Terry Golway

The poor man didn’t recognize the names of shows that entertain the media elites.

Poor George W. Bush. It was bad enough when, during the primary season, a Boston reporter surprised him with a snap quiz about foreign leaders, including some from nations that Rand McNally himself might have had trouble spelling. Bush’s tentative answers inspired snickers in some quarters, although anybody who retains memories of similar ambushes in high school chemistry class probably felt more than a little sympathy for the embattled candidate.

Having learned his lesson and found a way to make references to prime ministers from lands suffering from consonant deprivation, the Texas governor now stands accused of willful ignorance about...television. Yes, television. The poor man didn’t recognize the names of some of the shows that entertain the media elites of the East Coast. In fact, the governor apparently became a bit hostile when, during a free-association pop quiz with a glossy magazine writer, he was asked to comment on "Sex and the City," an HBO series that is a favorite with the ever-so-sophisticated chattering classes of New York.

Bush had never heard of the show, so he understandably didn’t quite understand what his interrogator was saying. Once again, there were guffaws galore from the media-centrics in the East, who made veiled suggestions that Bush the son was no more in touch with the real world (of television?) than President Bush was believed to have been in 1992.

Maureen Dowd of The New York Times, never one to miss a chance to add a dose of pop culture into the policy-heavy Op-Ed page of her newspaper, dreamed up a series of associations Bush might have had if asked about other programs. If nothing else, Dowd’s column displayed an astonishing and indeed impressive knowledge of the networks’ current offerings. Who knew that there were shows named "Le Femme Nikita" or "Buffy?" My journalism mentors obviously had it all wrong. They instructed me to find a field of expertiseworld trade, foreign policy, environmental regulationin order to advance to column-writing for major national publications. They said nothing about monitoring trends produced in Hollywood or following the plot lines of network sitcoms. Then again, they probably never imagined a day when a candidate for president would be interrogated about his or her knowledge of the prime-time lineup.

Months ago, in another context, Bush told Dowd that other than watching sports, he isn’t much of a television viewer. In another era, such an admission might have been taken as a sign of gravitas. After all, it is hard to picture, say, Winston Churchill or Franklin Roosevelt idling away the nighttime hours in front of the tube. But in the era of post-modern, entertainment-driven politics, unfamiliarity with television or movies is consideredby those who make their living with the written word, no lessas a disqualifying disability.

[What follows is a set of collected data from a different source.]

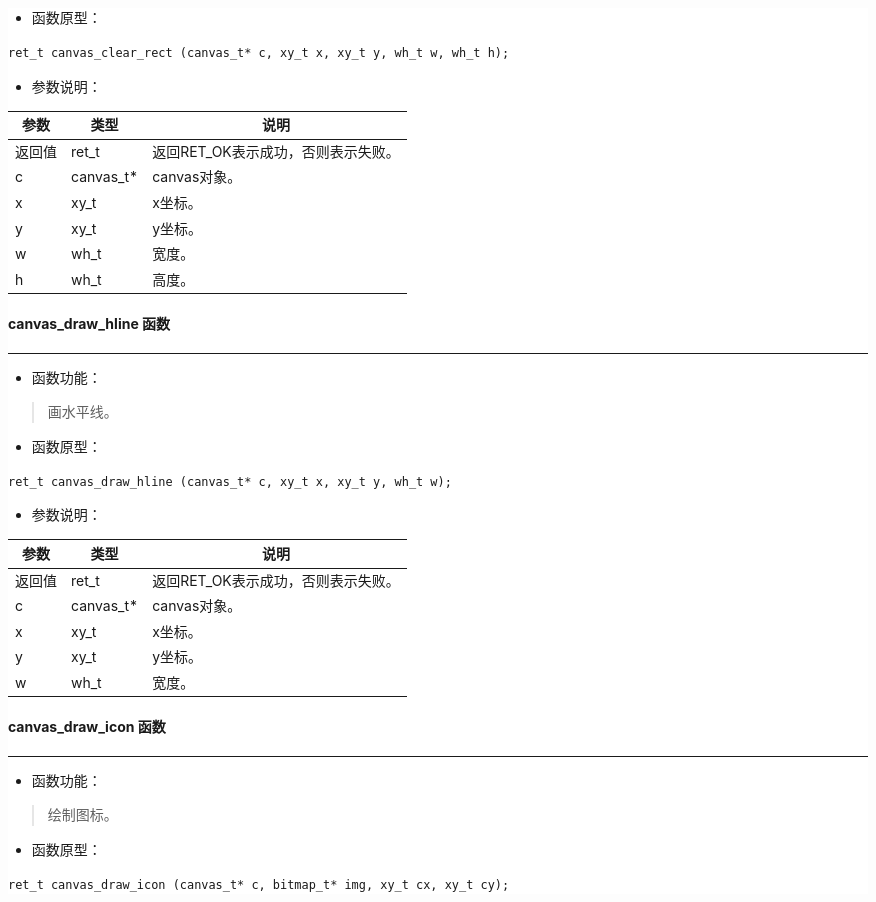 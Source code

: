 * 函数原型：

```
ret_t canvas_clear_rect (canvas_t* c, xy_t x, xy_t y, wh_t w, wh_t h);
```

* 参数说明：

| 参数 | 类型 | 说明 |
| -------- | ----- | --------- |
| 返回值 | ret\_t | 返回RET\_OK表示成功，否则表示失败。 |
| c | canvas\_t* | canvas对象。 |
| x | xy\_t | x坐标。 |
| y | xy\_t | y坐标。 |
| w | wh\_t | 宽度。 |
| h | wh\_t | 高度。 |
#### canvas\_draw\_hline 函数
-----------------------

* 函数功能：

> <p id="canvas_t_canvas_draw_hline">画水平线。

* 函数原型：

```
ret_t canvas_draw_hline (canvas_t* c, xy_t x, xy_t y, wh_t w);
```

* 参数说明：

| 参数 | 类型 | 说明 |
| -------- | ----- | --------- |
| 返回值 | ret\_t | 返回RET\_OK表示成功，否则表示失败。 |
| c | canvas\_t* | canvas对象。 |
| x | xy\_t | x坐标。 |
| y | xy\_t | y坐标。 |
| w | wh\_t | 宽度。 |
#### canvas\_draw\_icon 函数
-----------------------

* 函数功能：

> <p id="canvas_t_canvas_draw_icon">绘制图标。

* 函数原型：

```
ret_t canvas_draw_icon (canvas_t* c, bitmap_t* img, xy_t cx, xy_t cy);
```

Having been raised to regard television and the movies as entertaining but frivolous distractions (with some exceptions, of course), I sympathize with poor George W. Bush. I’m afraid I wouldn’t pass anybody’s pop-culture quiz, particularly if it were designed by so formidable an enthusiast as Maureen Dowd. And I’ll bet I’m far from alone. While those who create, critique and consume pop culture may find this hard to believe, most people I knowparticularly parents with small children or teenagerssimply don’t spend a lot of time in front of the television. In laughing at George W. Bush because of his television deficiency, our great commentators and writers demonstrate that they, and not the governor, are out of touch. The rest of us are too busy, or have other entertainment options (the word "books" comes to mind), to pay much attention to the latest network or cable creations.

It is worth noting, too, that people like Dowd and others seized upon Bush’s ignorance of a particular show, "Sex and the City," that is available only on a premium cable channel. Talk about out of touch. While a majority of American homes now pay for television service through basic cable, far fewer have (because many can’t afford) premium channels like HBO. (Need I add here that I am among those without premium channels?) Even the most popular premium cable shows draw only about 9 million viewersin a country of a quarter-billion. Who, then, is more out of touch: commentators who obsess over a show like "Sex in the City" (which, I gather, is about shallow New York media types), or a politician who’s never heard of it?

The late Tip O’Neill used to tell a great story about himself. He was in an airport when a handsome young man walked up to him and said hello. O’Neill returned the greeting, as any good politician would, and prepared to get on with his business. The handsome young man was Robert Redford. O’Neill didn’t have a clue, and, in fact, when he told this story, he butchered Redford’s name. He laughed heartily at himself.

Today the press would laugh along, but with contempt, not affection. Commentators who see politics as a branch of pop culture would condemn him for the dreaded sin of being out of touch. The editors of George magazine would roll their eyes and then move on to their next story assignment, something like: "Fifty Great Actors Say How They Would Save Social Security!"

If some journalist really wants to surprise George W. Bush or Al Gore this year, all he or she needs to do is submit serious and dignified questions.

Terry Golway, a writer for The New York Observer, is author of The Irish in America, Irish Rebel and Full of Grace: An Oral Biography of John Cardinal O'Connor.